I’ve been exploring this muted color palette in my art for a couple of years now. I ended up gravitating toward these softer, earthier tones, I think because of my love for nature. I remember going on many early morning hikes where the marine layer over Santa Monica hadn’t burned off yet, creating this smokey haze over the brush and trees. It’s almost like the quiet fog was muting the air, creating incredible moments of peace. It was really something magical and truly calming.

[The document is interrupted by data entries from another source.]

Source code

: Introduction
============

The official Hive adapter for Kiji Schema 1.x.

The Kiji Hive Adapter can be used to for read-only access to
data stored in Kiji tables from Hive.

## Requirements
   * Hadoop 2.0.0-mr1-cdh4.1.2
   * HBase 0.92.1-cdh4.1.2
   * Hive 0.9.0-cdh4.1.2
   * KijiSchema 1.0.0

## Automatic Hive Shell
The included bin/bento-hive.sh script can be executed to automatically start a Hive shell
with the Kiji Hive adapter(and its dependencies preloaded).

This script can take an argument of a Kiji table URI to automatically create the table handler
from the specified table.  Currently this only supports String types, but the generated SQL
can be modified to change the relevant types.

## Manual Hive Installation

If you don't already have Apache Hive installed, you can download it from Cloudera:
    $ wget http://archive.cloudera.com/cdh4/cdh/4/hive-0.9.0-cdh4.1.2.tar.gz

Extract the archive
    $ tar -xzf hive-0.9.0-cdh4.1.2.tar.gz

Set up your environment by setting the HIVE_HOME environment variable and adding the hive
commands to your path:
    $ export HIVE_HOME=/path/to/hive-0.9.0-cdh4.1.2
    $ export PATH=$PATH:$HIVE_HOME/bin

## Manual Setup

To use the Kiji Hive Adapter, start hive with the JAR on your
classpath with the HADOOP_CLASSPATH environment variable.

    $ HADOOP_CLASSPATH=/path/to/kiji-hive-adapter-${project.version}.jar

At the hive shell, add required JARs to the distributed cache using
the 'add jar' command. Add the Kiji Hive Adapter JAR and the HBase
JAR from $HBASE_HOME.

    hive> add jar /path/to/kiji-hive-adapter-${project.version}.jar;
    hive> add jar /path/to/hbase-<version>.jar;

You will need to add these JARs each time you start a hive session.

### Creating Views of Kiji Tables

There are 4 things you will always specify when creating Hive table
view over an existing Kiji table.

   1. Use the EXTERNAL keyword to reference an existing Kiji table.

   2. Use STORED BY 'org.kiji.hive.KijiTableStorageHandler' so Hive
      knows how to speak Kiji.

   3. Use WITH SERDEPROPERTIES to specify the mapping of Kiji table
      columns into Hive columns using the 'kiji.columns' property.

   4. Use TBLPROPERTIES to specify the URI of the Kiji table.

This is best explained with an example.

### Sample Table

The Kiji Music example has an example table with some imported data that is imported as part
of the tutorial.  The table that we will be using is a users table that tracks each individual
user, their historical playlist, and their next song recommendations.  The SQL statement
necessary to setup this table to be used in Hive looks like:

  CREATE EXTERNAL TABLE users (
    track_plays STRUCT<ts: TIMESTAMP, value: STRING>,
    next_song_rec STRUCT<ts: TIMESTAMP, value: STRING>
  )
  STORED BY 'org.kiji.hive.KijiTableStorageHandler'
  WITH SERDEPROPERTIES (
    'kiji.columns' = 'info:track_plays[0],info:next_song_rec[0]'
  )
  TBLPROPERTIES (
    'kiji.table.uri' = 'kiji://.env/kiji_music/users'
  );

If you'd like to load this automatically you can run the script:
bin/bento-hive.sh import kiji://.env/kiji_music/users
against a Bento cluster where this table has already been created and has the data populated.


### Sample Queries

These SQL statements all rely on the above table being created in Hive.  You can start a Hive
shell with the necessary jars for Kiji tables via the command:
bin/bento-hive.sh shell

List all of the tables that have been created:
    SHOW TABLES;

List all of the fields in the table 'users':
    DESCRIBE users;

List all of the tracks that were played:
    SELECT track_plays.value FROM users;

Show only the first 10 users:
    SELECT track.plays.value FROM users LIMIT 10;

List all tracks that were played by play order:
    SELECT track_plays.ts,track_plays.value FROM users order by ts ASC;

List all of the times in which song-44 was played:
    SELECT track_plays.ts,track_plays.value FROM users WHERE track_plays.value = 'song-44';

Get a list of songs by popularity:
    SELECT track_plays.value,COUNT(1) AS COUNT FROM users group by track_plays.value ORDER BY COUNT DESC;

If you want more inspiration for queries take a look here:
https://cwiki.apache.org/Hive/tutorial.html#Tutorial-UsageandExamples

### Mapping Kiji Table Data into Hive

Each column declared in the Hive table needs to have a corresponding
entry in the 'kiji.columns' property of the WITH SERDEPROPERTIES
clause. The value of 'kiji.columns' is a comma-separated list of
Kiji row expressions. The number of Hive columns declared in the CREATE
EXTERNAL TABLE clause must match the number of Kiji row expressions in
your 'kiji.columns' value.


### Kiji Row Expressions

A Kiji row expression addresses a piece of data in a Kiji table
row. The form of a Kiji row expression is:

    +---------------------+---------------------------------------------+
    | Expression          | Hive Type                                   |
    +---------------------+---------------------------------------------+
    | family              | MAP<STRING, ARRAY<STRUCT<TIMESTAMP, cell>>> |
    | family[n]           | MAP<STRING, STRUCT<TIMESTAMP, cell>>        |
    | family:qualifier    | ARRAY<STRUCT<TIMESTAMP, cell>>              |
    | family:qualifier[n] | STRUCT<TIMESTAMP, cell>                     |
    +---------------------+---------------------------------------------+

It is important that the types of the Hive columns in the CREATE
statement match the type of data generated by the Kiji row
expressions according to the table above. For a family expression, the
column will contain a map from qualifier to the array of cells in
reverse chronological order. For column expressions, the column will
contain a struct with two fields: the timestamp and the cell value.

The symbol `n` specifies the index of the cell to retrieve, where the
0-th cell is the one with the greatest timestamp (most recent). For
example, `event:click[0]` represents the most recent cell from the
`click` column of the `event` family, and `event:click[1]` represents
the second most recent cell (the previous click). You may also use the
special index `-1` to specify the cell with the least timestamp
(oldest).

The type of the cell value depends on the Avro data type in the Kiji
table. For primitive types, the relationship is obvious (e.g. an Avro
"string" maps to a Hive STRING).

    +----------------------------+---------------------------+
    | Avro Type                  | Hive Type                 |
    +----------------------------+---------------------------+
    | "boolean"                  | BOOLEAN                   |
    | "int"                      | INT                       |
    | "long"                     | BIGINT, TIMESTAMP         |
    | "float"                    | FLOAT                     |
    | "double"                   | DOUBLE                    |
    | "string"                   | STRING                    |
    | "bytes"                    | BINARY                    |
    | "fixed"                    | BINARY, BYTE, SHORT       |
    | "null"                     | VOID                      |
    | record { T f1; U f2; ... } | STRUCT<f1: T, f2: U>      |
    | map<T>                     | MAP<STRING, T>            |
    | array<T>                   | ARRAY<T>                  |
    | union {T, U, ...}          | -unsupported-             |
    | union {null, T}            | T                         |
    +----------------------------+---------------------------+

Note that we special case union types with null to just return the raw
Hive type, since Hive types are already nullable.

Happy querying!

I’ve been told by many people that my art makes them feel calm and they wonder what inspired this muted color palette. I never really noticed the impact until I would hear this kind of feedback over and over again. I had to really dig deep and think about it, but I feel like I have an organic connection to calmness. I’m a proud introvert who loves quality ‘me time’ - which is why you’ll likely find me painting while listening to music with my headphones. I love just zoning out with a paintbrush and canvas and creating. That is my peace.
In my earlier works, bright color was everywhere. Bright pinks, bold blacks, there was a lot of contrast. And at that time, I could definitely relate to contrast. And by that I mean, I felt as if I was constantly switching lanes, meandering my way through life. Seeking validation and purpose, in my art, in the workplace, etc. - I was here, I was there, I was looking for myself.
Now, my connection to art feels like walking down a foggy but peaceful path - where I feel connected and on the right track, but still not seeing all the way ahead and just going with the flow. But it feels right. I can honestly say that every day, I feel more and more creative - more connected to my creativity and ideas. I feel like I’ve found a way to unlock what I was subconsciously stifling in my earlier work.
So, where does my art go from here? That, I’m not totally sure, but feel like the best is yet to come. Being able to create holds my highest gratitude, so as long as I get to keep doing what I’m doing, I’m perfectly fine with that.